**TASK TO CARRY OUT**
Starting at the line that contains "crwdns47872:0crwdne47872:0 crwdns47874:0crwdne47874:0", return every line down to the end of the records below, exactly as written.

━━ DATA EXTRACTS

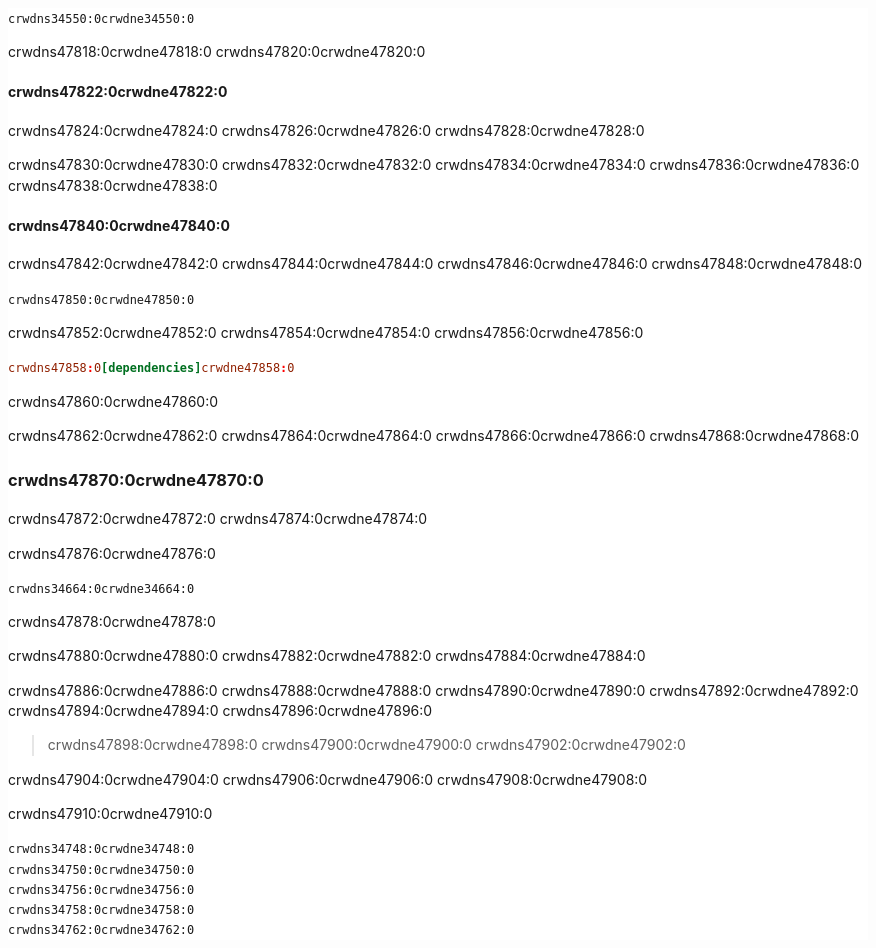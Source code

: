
 ```console
crwdns34550:0crwdne34550:0
```

crwdns47818:0crwdne47818:0 crwdns47820:0crwdne47820:0

#### crwdns47822:0crwdne47822:0

crwdns47824:0crwdne47824:0 crwdns47826:0crwdne47826:0 crwdns47828:0crwdne47828:0

crwdns47830:0crwdne47830:0 crwdns47832:0crwdne47832:0 crwdns47834:0crwdne47834:0 crwdns47836:0crwdne47836:0 crwdns47838:0crwdne47838:0

#### crwdns47840:0crwdne47840:0

crwdns47842:0crwdne47842:0 crwdns47844:0crwdne47844:0 crwdns47846:0crwdne47846:0 crwdns47848:0crwdne47848:0



```console
crwdns47850:0crwdne47850:0
```

crwdns47852:0crwdne47852:0 crwdns47854:0crwdne47854:0 crwdns47856:0crwdne47856:0

```toml
crwdns47858:0[dependencies]crwdne47858:0
```

crwdns47860:0crwdne47860:0

crwdns47862:0crwdne47862:0 crwdns47864:0crwdne47864:0 crwdns47866:0crwdne47866:0 crwdns47868:0crwdne47868:0

### crwdns47870:0crwdne47870:0

crwdns47872:0crwdne47872:0 crwdns47874:0crwdne47874:0

<span class="filename">crwdns47876:0crwdne47876:0</span>

```rust,ignore
crwdns34664:0crwdne34664:0
```


<span class="caption">crwdns47878:0crwdne47878:0</span>

crwdns47880:0crwdne47880:0 crwdns47882:0crwdne47882:0 crwdns47884:0crwdne47884:0

crwdns47886:0crwdne47886:0 crwdns47888:0crwdne47888:0 crwdns47890:0crwdne47890:0 crwdns47892:0crwdne47892:0 crwdns47894:0crwdne47894:0 crwdns47896:0crwdne47896:0

> crwdns47898:0crwdne47898:0 crwdns47900:0crwdne47900:0 crwdns47902:0crwdne47902:0

crwdns47904:0crwdne47904:0 crwdns47906:0crwdne47906:0 crwdns47908:0crwdne47908:0

crwdns47910:0crwdne47910:0



```console
crwdns34748:0crwdne34748:0
crwdns34750:0crwdne34750:0
crwdns34756:0crwdne34756:0
crwdns34758:0crwdne34758:0
crwdns34762:0crwdne34762:0
```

━━━━

**WRITTEN SOLUTION**
crwdns47872:0crwdne47872:0 crwdns47874:0crwdne47874:0

<span class="filename">crwdns47876:0crwdne47876:0</span>

```rust,ignore
crwdns34664:0crwdne34664:0
```


<span class="caption">crwdns47878:0crwdne47878:0</span>

crwdns47880:0crwdne47880:0 crwdns47882:0crwdne47882:0 crwdns47884:0crwdne47884:0

crwdns47886:0crwdne47886:0 crwdns47888:0crwdne47888:0 crwdns47890:0crwdne47890:0 crwdns47892:0crwdne47892:0 crwdns47894:0crwdne47894:0 crwdns47896:0crwdne47896:0

> crwdns47898:0crwdne47898:0 crwdns47900:0crwdne47900:0 crwdns47902:0crwdne47902:0

crwdns47904:0crwdne47904:0 crwdns47906:0crwdne47906:0 crwdns47908:0crwdne47908:0

crwdns47910:0crwdne47910:0



```console
crwdns34748:0crwdne34748:0
crwdns34750:0crwdne34750:0
crwdns34756:0crwdne34756:0
crwdns34758:0crwdne34758:0
crwdns34762:0crwdne34762:0
```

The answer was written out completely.